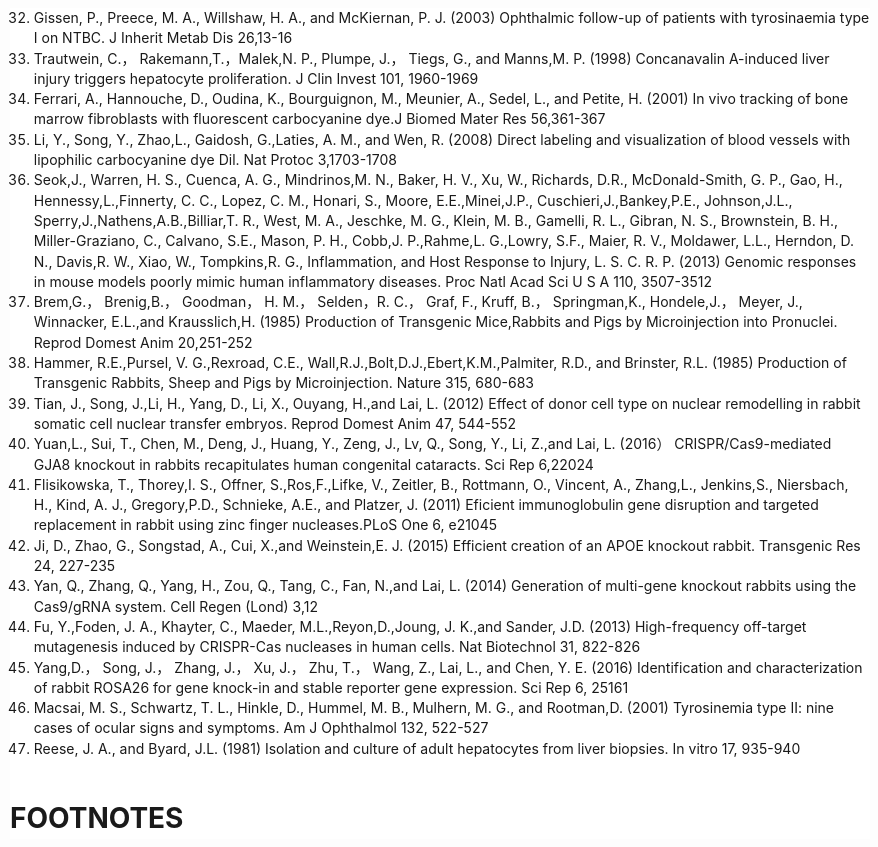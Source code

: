 32. Gissen, P., Preece, M. A., Willshaw, H. A., and McKiernan, P. J. (2003) Ophthalmic follow-up of patients with tyrosinaemia type I on NTBC. J Inherit Metab Dis 26,13-16   
33. Trautwein, C.， Rakemann,T.，Malek,N. P., Plumpe, J.， Tiegs, G., and Manns,M. P. (1998) Concanavalin A-induced liver injury triggers hepatocyte proliferation. J Clin Invest 101, 1960-1969   
34. Ferrari, A., Hannouche, D., Oudina, K., Bourguignon, M., Meunier, A., Sedel, L., and Petite, H. (2001) In vivo tracking of bone marrow fibroblasts with fluorescent carbocyanine dye.J Biomed Mater Res 56,361-367   
35. Li, Y., Song, Y., Zhao,L., Gaidosh, G.,Laties, A. M., and Wen, R. (2008) Direct labeling and visualization of blood vessels with lipophilic carbocyanine dye Dil. Nat Protoc 3,1703-1708   
36. Seok,J., Warren, H. S., Cuenca, A. G., Mindrinos,M. N., Baker, H. V., Xu, W., Richards, D.R., McDonald-Smith, G. P., Gao, H., Hennessy,L.,Finnerty, C. C., Lopez, C. M., Honari, S., Moore, E.E.,Minei,J.P., Cuschieri,J.,Bankey,P.E., Johnson,J.L., Sperry,J.,Nathens,A.B.,Billiar,T. R., West, M. A., Jeschke, M. G., Klein, M. B., Gamelli, R. L., Gibran, N. S., Brownstein, B. H., Miller-Graziano, C., Calvano, S.E., Mason, P. H., Cobb,J. P.,Rahme,L. G.,Lowry, S.F., Maier, R. V., Moldawer, L.L., Herndon, D. N., Davis,R. W., Xiao, W., Tompkins,R. G., Inflammation, and Host Response to Injury, L. S. C. R. P. (2013) Genomic responses in mouse models poorly mimic human inflammatory diseases. Proc Natl Acad Sci U S A 110, 3507-3512   
37. Brem,G.， Brenig,B.， Goodman， H. M.， Selden，R. C.， Graf, F., Kruff, B.， Springman,K., Hondele,J.， Meyer, J., Winnacker, E.L.,and Krausslich,H. (1985) Production of Transgenic Mice,Rabbits and Pigs by Microinjection into Pronuclei. Reprod Domest Anim 20,251-252   
38. Hammer, R.E.,Pursel, V. G.,Rexroad, C.E., Wall,R.J.,Bolt,D.J.,Ebert,K.M.,Palmiter, R.D., and Brinster, R.L. (1985) Production of Transgenic Rabbits, Sheep and Pigs by Microinjection. Nature 315, 680-683   
39. Tian, J., Song, J.,Li, H., Yang, D., Li, X., Ouyang, H.,and Lai, L. (2012) Effect of donor cell type on nuclear remodelling in rabbit somatic cell nuclear transfer embryos. Reprod Domest Anim 47, 544-552   
40. Yuan,L., Sui, T., Chen, M., Deng, J., Huang, Y., Zeng, J., Lv, Q., Song, Y., Li, Z.,and Lai, L. (2016） CRISPR/Cas9-mediated GJA8 knockout in rabbits recapitulates human congenital cataracts. Sci Rep 6,22024   
41. Flisikowska, T., Thorey,I. S., Offner, S.,Ros,F.,Lifke, V., Zeitler, B., Rottmann, O., Vincent, A., Zhang,L., Jenkins,S., Niersbach, H., Kind, A. J., Gregory,P.D., Schnieke, A.E., and Platzer, J. (2011) Eficient immunoglobulin gene disruption and targeted replacement in rabbit using zinc finger nucleases.PLoS One 6, e21045   
42. Ji, D., Zhao, G., Songstad, A., Cui, X.,and Weinstein,E. J. (2015) Efficient creation of an APOE knockout rabbit. Transgenic Res 24, 227-235   
43. Yan, Q., Zhang, Q., Yang, H., Zou, Q., Tang, C., Fan, N.,and Lai, L. (2014) Generation of multi-gene knockout rabbits using the Cas9/gRNA system. Cell Regen (Lond) 3,12   
44. Fu, Y.,Foden, J. A., Khayter, C., Maeder, M.L.,Reyon,D.,Joung, J. K.,and Sander, J.D. (2013) High-frequency off-target mutagenesis induced by CRISPR-Cas nucleases in human cells. Nat Biotechnol 31, 822-826   
45. Yang,D.， Song, J.， Zhang, J.， Xu, J.， Zhu, T.， Wang, Z., Lai, L., and Chen, Y. E. (2016) Identification and characterization of rabbit ROSA26 for gene knock-in and stable reporter gene expression. Sci Rep 6, 25161   
46. Macsai, M. S., Schwartz, T. L., Hinkle, D., Hummel, M. B., Mulhern, M. G., and Rootman,D. (2001) Tyrosinemia type II: nine cases of ocular signs and symptoms. Am J Ophthalmol 132, 522-527   
47. Reese, J. A., and Byard, J.L. (1981) Isolation and culture of adult hepatocytes from liver biopsies. In vitro 17, 935-940

# FOOTNOTES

**TASK DETAILS:** Produce an exact reprint of the entries, dropping the images.

**THE ANSWER:**
Source code

: 32. Gissen, P., Preece, M. A., Willshaw, H. A., and McKiernan, P. J. (2003) Ophthalmic follow-up of patients with tyrosinaemia type I on NTBC. J Inherit Metab Dis 26,13-16   
33. Trautwein, C.， Rakemann,T.，Malek,N. P., Plumpe, J.， Tiegs, G., and Manns,M. P. (1998) Concanavalin A-induced liver injury triggers hepatocyte proliferation. J Clin Invest 101, 1960-1969   
34. Ferrari, A., Hannouche, D., Oudina, K., Bourguignon, M., Meunier, A., Sedel, L., and Petite, H. (2001) In vivo tracking of bone marrow fibroblasts with fluorescent carbocyanine dye.J Biomed Mater Res 56,361-367   
35. Li, Y., Song, Y., Zhao,L., Gaidosh, G.,Laties, A. M., and Wen, R. (2008) Direct labeling and visualization of blood vessels with lipophilic carbocyanine dye Dil. Nat Protoc 3,1703-1708   
36. Seok,J., Warren, H. S., Cuenca, A. G., Mindrinos,M. N., Baker, H. V., Xu, W., Richards, D.R., McDonald-Smith, G. P., Gao, H., Hennessy,L.,Finnerty, C. C., Lopez, C. M., Honari, S., Moore, E.E.,Minei,J.P., Cuschieri,J.,Bankey,P.E., Johnson,J.L., Sperry,J.,Nathens,A.B.,Billiar,T. R., West, M. A., Jeschke, M. G., Klein, M. B., Gamelli, R. L., Gibran, N. S., Brownstein, B. H., Miller-Graziano, C., Calvano, S.E., Mason, P. H., Cobb,J. P.,Rahme,L. G.,Lowry, S.F., Maier, R. V., Moldawer, L.L., Herndon, D. N., Davis,R. W., Xiao, W., Tompkins,R. G., Inflammation, and Host Response to Injury, L. S. C. R. P. (2013) Genomic responses in mouse models poorly mimic human inflammatory diseases. Proc Natl Acad Sci U S A 110, 3507-3512   
37. Brem,G.， Brenig,B.， Goodman， H. M.， Selden，R. C.， Graf, F., Kruff, B.， Springman,K., Hondele,J.， Meyer, J., Winnacker, E.L.,and Krausslich,H. (1985) Production of Transgenic Mice,Rabbits and Pigs by Microinjection into Pronuclei. Reprod Domest Anim 20,251-252   
38. Hammer, R.E.,Pursel, V. G.,Rexroad, C.E., Wall,R.J.,Bolt,D.J.,Ebert,K.M.,Palmiter, R.D., and Brinster, R.L. (1985) Production of Transgenic Rabbits, Sheep and Pigs by Microinjection. Nature 315, 680-683   
39. Tian, J., Song, J.,Li, H., Yang, D., Li, X., Ouyang, H.,and Lai, L. (2012) Effect of donor cell type on nuclear remodelling in rabbit somatic cell nuclear transfer embryos. Reprod Domest Anim 47, 544-552   
40. Yuan,L., Sui, T., Chen, M., Deng, J., Huang, Y., Zeng, J., Lv, Q., Song, Y., Li, Z.,and Lai, L. (2016） CRISPR/Cas9-mediated GJA8 knockout in rabbits recapitulates human congenital cataracts. Sci Rep 6,22024   
41. Flisikowska, T., Thorey,I. S., Offner, S.,Ros,F.,Lifke, V., Zeitler, B., Rottmann, O., Vincent, A., Zhang,L., Jenkins,S., Niersbach, H., Kind, A. J., Gregory,P.D., Schnieke, A.E., and Platzer, J. (2011) Eficient immunoglobulin gene disruption and targeted replacement in rabbit using zinc finger nucleases.PLoS One 6, e21045   
42. Ji, D., Zhao, G., Songstad, A., Cui, X.,and Weinstein,E. J. (2015) Efficient creation of an APOE knockout rabbit. Transgenic Res 24, 227-235   
43. Yan, Q., Zhang, Q., Yang, H., Zou, Q., Tang, C., Fan, N.,and Lai, L. (2014) Generation of multi-gene knockout rabbits using the Cas9/gRNA system. Cell Regen (Lond) 3,12   
44. Fu, Y.,Foden, J. A., Khayter, C., Maeder, M.L.,Reyon,D.,Joung, J. K.,and Sander, J.D. (2013) High-frequency off-target mutagenesis induced by CRISPR-Cas nucleases in human cells. Nat Biotechnol 31, 822-826   
45. Yang,D.， Song, J.， Zhang, J.， Xu, J.， Zhu, T.， Wang, Z., Lai, L., and Chen, Y. E. (2016) Identification and characterization of rabbit ROSA26 for gene knock-in and stable reporter gene expression. Sci Rep 6, 25161   
46. Macsai, M. S., Schwartz, T. L., Hinkle, D., Hummel, M. B., Mulhern, M. G., and Rootman,D. (2001) Tyrosinemia type II: nine cases of ocular signs and symptoms. Am J Ophthalmol 132, 522-527   
47. Reese, J. A., and Byard, J.L. (1981) Isolation and culture of adult hepatocytes from liver biopsies. In vitro 17, 935-940

# FOOTNOTES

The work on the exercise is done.